Besides getting as many as 7 or 8 coats of polyurethane, some key interfaces get painted in flat black acrylic, including the inside of the finder hood.
And the Polaroid / Roll Film interface. . .
And the back of the front standard, and part of the body. It looks pretty messy, but nobody's ever going to see this part of the camera anyway.
We also add these four little feet on the bottom.
Most of the work on the bellows was also completed. Duo uses two bellows - an inner set and outer set. The outer set is a combination of water-resistant fabric and matte black paper, while the inner set is only paper. The outer set protects the internals of the camera from dust, moisture, and most light intrusion. The inner set shields only the light path of the taking lens. Essentially we end up with two layers that are together impermeable to dust, moisture, and light. Making bellows seems like a daunting task, but is really one that is not all that difficult, given a little bit of practice and patience.
Here we have some heavy black paper (4" x 20.75" and about 110-130GSM). I've scored the paper by drawing a pattern on it with a regular mechanical pencil. The pattern will be included in the kit.
Then we fold it up! No gluing yet. This took about 15 minutes (or less than one episode of The Daily Show). I'll post a video on folding bellows.
Here's what it looks like from the side. We want the creases to be very well defined.
Next we flatten the paper and glue on our fabric, in this case navy blue water resistant fabric. Three of the edges get folded over onto the backside, as shown above. I use "3M Super 77" spray glue to adhere the fabric to the paper, then do the overlap with regular white glue. It helps to put some pressure on the fabric while waiting for the glue to cure, so I used a stack of textbooks for that.

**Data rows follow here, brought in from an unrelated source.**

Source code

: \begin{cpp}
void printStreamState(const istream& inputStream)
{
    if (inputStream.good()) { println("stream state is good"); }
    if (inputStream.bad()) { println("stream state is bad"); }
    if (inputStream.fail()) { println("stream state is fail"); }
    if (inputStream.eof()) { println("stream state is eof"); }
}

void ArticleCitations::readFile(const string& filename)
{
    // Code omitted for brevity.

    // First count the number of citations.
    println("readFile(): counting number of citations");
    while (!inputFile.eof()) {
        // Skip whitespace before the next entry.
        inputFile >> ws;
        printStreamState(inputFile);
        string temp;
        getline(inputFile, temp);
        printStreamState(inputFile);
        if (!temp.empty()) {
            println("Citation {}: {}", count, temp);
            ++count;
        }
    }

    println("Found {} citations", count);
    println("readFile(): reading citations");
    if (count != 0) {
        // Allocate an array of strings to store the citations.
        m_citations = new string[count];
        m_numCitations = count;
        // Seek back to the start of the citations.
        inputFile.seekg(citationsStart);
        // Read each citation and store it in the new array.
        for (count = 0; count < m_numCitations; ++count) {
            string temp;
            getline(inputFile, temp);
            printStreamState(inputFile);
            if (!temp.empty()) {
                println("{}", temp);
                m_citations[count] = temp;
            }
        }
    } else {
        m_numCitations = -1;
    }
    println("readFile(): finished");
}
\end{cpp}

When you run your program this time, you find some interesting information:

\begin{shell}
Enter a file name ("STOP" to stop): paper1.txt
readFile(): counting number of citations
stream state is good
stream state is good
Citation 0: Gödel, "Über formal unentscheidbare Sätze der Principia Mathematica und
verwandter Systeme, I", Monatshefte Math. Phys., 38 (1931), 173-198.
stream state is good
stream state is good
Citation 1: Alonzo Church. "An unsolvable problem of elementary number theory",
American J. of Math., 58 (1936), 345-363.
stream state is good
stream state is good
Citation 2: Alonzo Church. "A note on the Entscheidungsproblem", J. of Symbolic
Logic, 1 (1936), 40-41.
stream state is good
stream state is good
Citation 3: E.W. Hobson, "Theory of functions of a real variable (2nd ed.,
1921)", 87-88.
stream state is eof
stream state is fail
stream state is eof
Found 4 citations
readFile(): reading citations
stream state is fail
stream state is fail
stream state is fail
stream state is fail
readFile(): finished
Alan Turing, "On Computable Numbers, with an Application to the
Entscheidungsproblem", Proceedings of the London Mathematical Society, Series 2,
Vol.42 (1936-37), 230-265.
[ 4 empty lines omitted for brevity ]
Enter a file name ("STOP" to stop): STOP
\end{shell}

Then we glue the two ends together. Again, clamping force and patience is key. I waited overnight for this glue joint to cure.
Folded up again. Having the paper creased before gluing it to the fabric helps keep the bellows looking nice and sharp. There's a few stray threads and glue marks around the ends, but they get glued to the front standard and body - so no need to fret.
And here's how it fits on the camera (no glue yet). To get the bellows as flat and sharply creased as possible, I leave it under a stack of ten-or-so textbooks for a few hours.
Okay, now for round two! This time we have twice the number of folds, at half the width - so a little more time consuming this time. We start by drawing the horizontal lines, 1/4" apart.
Then the vertical lines, at intervals defined by a pattern.
We start to add diagonal lines, alternating each time.
Finished! Now we cut it out and fold it up.
Well, that escalated quickly. Again, we'll stick it under a stack of books to flatten it out.